Several readers have written to ask why we didn’t visit Colonial Williamsburg during our recent trip to Virginia, suggesting that it would be a good story for the Gypsy Journal. We have also had e-mails from readers in the last couple of weeks wanting to know why we didn’t tour this place or that place during our week in Washington D.C., and asking how we choose which places to write about.
Several factors play into it, including our personal interests, the time we have available, whether or not we have covered something similar in a recent issue, and whether or not the attraction, museum, or whatever will give us complimentary admissions, and a media kit to help us develop a story.
We have no interest in theme parks, so you’ll probably never read a feature about Dollywood, Disneyland, or Silver Dollar City in the paper or the blog. Besides which, those places have been done to death. When possible, we prefer the lesser known attractions and places to visit. That’s not to say we don’t hit some major stops along the way – in the new issue of the Gypsy Journal we have stories on the National Holocaust Museum, the Bureau of Engraving and Printing, the Newseum, and the American Indian Museum, to name a few.

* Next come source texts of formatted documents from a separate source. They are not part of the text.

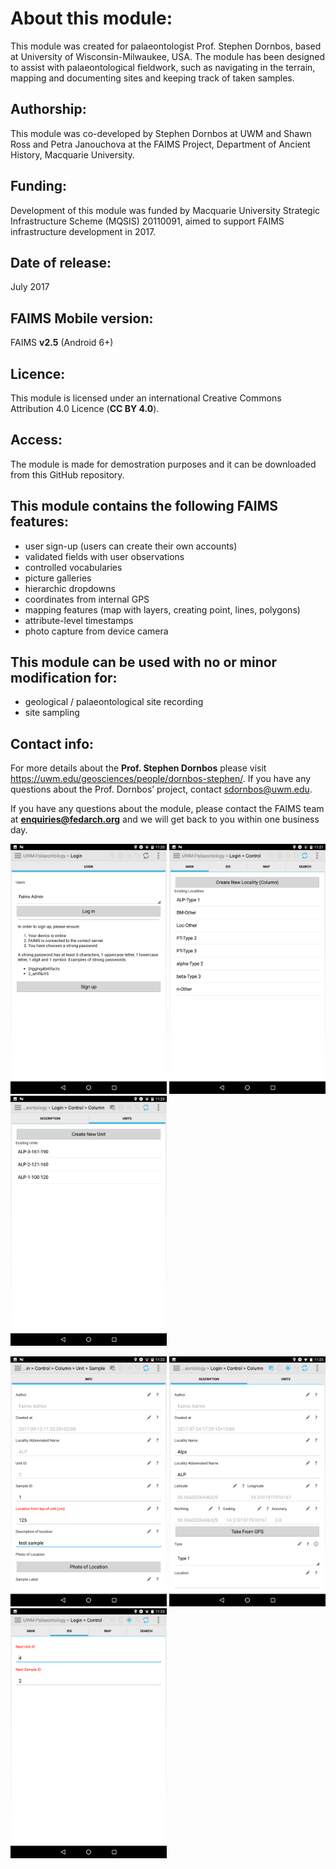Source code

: # About this module:
This module was created for palaeontologist Prof. Stephen Dornbos, based at University of Wisconsin-Milwaukee, USA. The module has been designed to assist with palaeontological fieldwork, such as navigating in the terrain, mapping and documenting sites and keeping track of taken samples.
 
## Authorship:
This module was co-developed by Stephen Dornbos at UWM and Shawn Ross and Petra Janouchova at the FAIMS Project, Department of Ancient History, Macquarie University.
 
## Funding:
Development of this module was funded by Macquarie University Strategic Infrastructure Scheme (MQSIS) 20110091, aimed to support FAIMS infrastructure development in 2017.


## Date of release:
July 2017

## FAIMS Mobile version:
FAIMS **v2.5** (Android 6+)
 
## Licence:
This module is licensed under an international Creative Commons Attribution 4.0 Licence (**CC BY 4.0**).

## Access:
The module is made for demostration purposes and it can be downloaded from this GitHub repository.

## This module contains the following FAIMS features:
* user sign-up (users can create their own accounts)
* validated fields with user observations
* controlled vocabularies
* picture galleries
* hierarchic dropdowns
* coordinates from internal GPS
* mapping features (map with layers, creating point, lines, polygons)
* attribute-level timestamps
* photo capture from device camera

## This module can be used with no or minor modification for:
* geological / palaeontological site recording
* site sampling

## Contact info:
For more details about the **Prof. Stephen Dornbos** please visit https://uwm.edu/geosciences/people/dornbos-stephen/. If you have any questions about the Prof. Dornbos’ project, contact sdornbos@uwm.edu.

If you have any questions about the module, please contact the FAIMS team at **enquiries@fedarch.org** and we will get back to you within one business day.

<p align="left">
  <img src="https://github.com/FAIMS/UWM-Palaeontology/blob/master/screenshots/Screenshot_20170913-112045.png" width="250"/>
  <img src="https://github.com/FAIMS/UWM-Palaeontology/blob/master/screenshots/Screenshot_20170913-112147.png" width="250"/>
  <img src="https://github.com/FAIMS/UWM-Palaeontology/blob/master/screenshots/Screenshot_20170913-112330.png" width="250"/>
</p>

<p align="left">
  <img src="https://github.com/FAIMS/UWM-Palaeontology/blob/master/screenshots/Screenshot_20170913-112351.png" width="250"/>
  <img src="https://github.com/FAIMS/UWM-Palaeontology/blob/master/screenshots/Screenshot_20170913-112501.png" width="250"/>
  <img src="https://github.com/FAIMS/UWM-Palaeontology/blob/master/screenshots/Screenshot_20170913-112524.png" width="250"/>
</p>

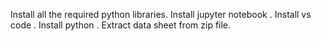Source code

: Install all the required python libraries.
Install jupyter notebook .
Install vs code .
Install python .
Extract data sheet from zip file.

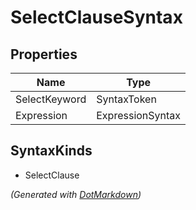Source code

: # SelectClauseSyntax

## Properties

| Name          | Type             |
| ------------- | ---------------- |
| SelectKeyword | SyntaxToken      |
| Expression    | ExpressionSyntax |

## SyntaxKinds

* SelectClause

*\(Generated with [DotMarkdown](http://github.com/JosefPihrt/DotMarkdown)\)*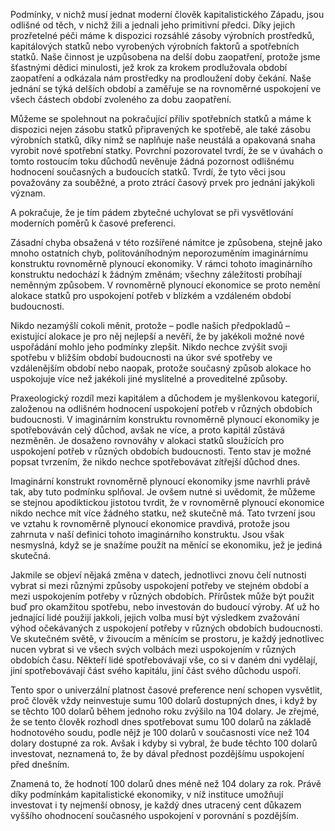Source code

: Podmínky, v nichž musí jednat moderní člověk kapitalistického Západu, jsou odlišné od těch, v nichž žili a jednali jeho primitivní předci. Díky jejich prozřetelné péči máme k dispozici rozsáhlé zásoby výrobních prostředků, kapitálových statků nebo vyrobených výrobních faktorů a spotřebních statků. Naše činnost je uzpůsobena na delší dobu zaopatření, protože jsme šťastnými dědici minulosti, jež krok za krokem prodlužovala období zaopatření a odkázala nám prostředky na prodloužení doby čekání. Naše jednání se týká delších období a zaměřuje se na rovnoměrné uspokojení ve všech částech období zvoleného za dobu zaopatření.

Můžeme se spolehnout na pokračující příliv spotřebních statků a máme k dispozici nejen zásobu statků připravených ke spotřebě, ale také zásobu výrobních statků, díky nimž se naplňuje naše neustálá a opakovaná snaha vyrobit nové spotřební statky. Povrchní pozorovatel tvrdí, že se v úvahách o tomto rostoucím toku důchodů nevěnuje žádná pozornost odlišnému hodnocení současných a budoucích statků. Tvrdí, že tyto věci jsou považovány za souběžné, a proto ztrácí časový prvek pro jednání jakýkoli význam.

A pokračuje, že je tím pádem zbytečné uchylovat se při vysvětlování moderních poměrů k časové preferenci.

Zásadní chyba obsažená v této rozšířené námitce je způsobena, stejně jako mnoho ostatních chyb, politováníhodným neporozuměním imaginárnímu konstruktu rovnoměrně plynoucí ekonomiky. V rámci tohoto imaginárního konstruktu nedochází k žádným změnám; všechny záležitosti probíhají neměnným způsobem. V rovnoměrně plynoucí ekonomice se proto nemění alokace statků pro uspokojení potřeb v blízkém a vzdáleném období budoucnosti.

Nikdo nezamýšlí cokoli měnit, protože – podle našich předpokladů – existující alokace je pro něj nejlepší a nevěří, že by jakékoli možné nové uspořádání mohlo jeho podmínky zlepšit. Nikdo nechce zvýšit svoji spotřebu v bližším období budoucnosti na úkor své spotřeby ve vzdálenějším období nebo naopak, protože současný způsob alokace ho uspokojuje více než jakékoli jiné myslitelné a proveditelné způsoby.

Praxeologický rozdíl mezi kapitálem a důchodem je myšlenkovou kategorií, založenou na odlišném hodnocení uspokojení potřeb v různých obdobích budoucnosti. V imaginárním konstruktu rovnoměrně plynoucí ekonomiky je spotřebováván celý důchod, avšak ne více, a proto kapitál zůstává nezměněn. Je dosaženo rovnováhy v alokaci statků sloužících pro uspokojení potřeb v různých obdobích budoucnosti. Tento stav je možné popsat tvrzením, že nikdo nechce spotřebovávat zítřejší důchod dnes.

Imaginární konstrukt rovnoměrně plynoucí ekonomiky jsme navrhli právě tak, aby tuto podmínku splňoval. Je ovšem nutné si uvědomit, že můžeme se stejnou apodiktickou jistotou tvrdit, že v rovnoměrně plynoucí ekonomice nikdo nechce mít více žádného statku, než skutečně má. Tato tvrzení jsou ve vztahu k rovnoměrně plynoucí ekonomice pravdivá, protože jsou zahrnuta v naší definici tohoto imaginárního konstruktu. Jsou však nesmyslná, když se je snažíme použít na měnící se ekonomiku, jež je jediná skutečná.

Jakmile se objeví nějaká změna v datech, jednotlivci znovu čelí nutnosti vybrat si mezi různými způsoby uspokojení potřeby ve stejném období a mezi uspokojením potřeby v různých obdobích. Přírůstek může být použit buď pro okamžitou spotřebu, nebo investován do budoucí výroby. Ať už ho jednající lidé použijí jakkoli, jejich volba musí být výsledkem zvažování výhod očekávaných z uspokojení potřeby v různých obdobích budoucnosti. Ve skutečném světě, v živoucím a měnícím se prostoru, je každý jednotlivec nucen vybrat si ve všech svých volbách mezi uspokojením v různých obdobích času. Někteří lidé spotřebovávají vše, co si v daném dni vydělají, jiní spotřebovávají část svého kapitálu, jiní část svého důchodu uspoří.

Tento spor o univerzální platnost časové preference není schopen vysvětlit, proč člověk vždy neinvestuje sumu 100 dolarů dostupných dnes, i když by se těchto 100 dolarů během jednoho roku zvýšilo na 104 dolary. Je zřejmé, že se tento člověk rozhodl dnes spotřebovat sumu 100 dolarů na základě hodnotového soudu, podle nějž je 100 dolarů v současnosti více než 104 dolary dostupné za rok. Avšak i kdyby si vybral, že bude těchto 100 dolarů investovat, neznamená to, že by dával přednost pozdějšímu uspokojení před dnešním.

Znamená to, že hodnotí 100 dolarů dnes méně než 104 dolary za rok. Právě díky podmínkám kapitalistické ekonomiky, v níž instituce umožňují investovat i ty nejmenší obnosy, je každý dnes utracený cent důkazem vyššího ohodnocení současného uspokojení v porovnání s pozdějším.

Terry and I love history, and we could easily fill every issue with just stories about this famous Revolutionary War or Civil War battlefield, that old fort, and those historic homes. But not everybody is a history nut, so we have to try and temper our interests and include different kinds of stories to make the Gypsy Journal meet a wide variety of interests.
Some readers wanted to know why we didn’t tour the Smithsonian Air and Space Museum while we were in Washington. Well, first of all, we just didn’t have the time. And, we have done stories in the past on the Naval Aviation Museum in Pensacola, Florida; the Pima Air Museum in Tucson; and the Mid-America Air Museum in Liberal, Kansas. Not to mention a couple of rocket museums along the way.
We also have a policy of not paying to tour an attraction that we are then going to write about and give thousands of dollars worth of free publicity to. We visit a lot of places in the course of a year, and paying $15, $20, or more each for the two of us to get into all of them would not fit into our budget. We’d have loved to have visited Colonial Williamsburg and included a feature story for the paper, but they declined to supply us with media passes, or even a media kit to work with. Hopefully we can work something out with them the next time we’re in that area.
This may sound like we’re looking for a handout, but that’s not the case at all. Every publication, indeed every business, has a budget that they work within. When we work together with an attraction, we both win. We feel that we give the places we write about a lot of excellent exposure, and judging by the feedback we get from them, they do too. If an attraction or museum won’t provide us media passes, and we don’t have a deep enough interest or desire to pay to see it, we’ll look for someplace else to write about.
There is never a shortage of places for us to discover, and the good news is that if we don’t got to some attraction this time around, we have a great excuse to go back again someday!
Thought For The Day – Life is like a coin. You can spend it any way you wish, but you only spend it once.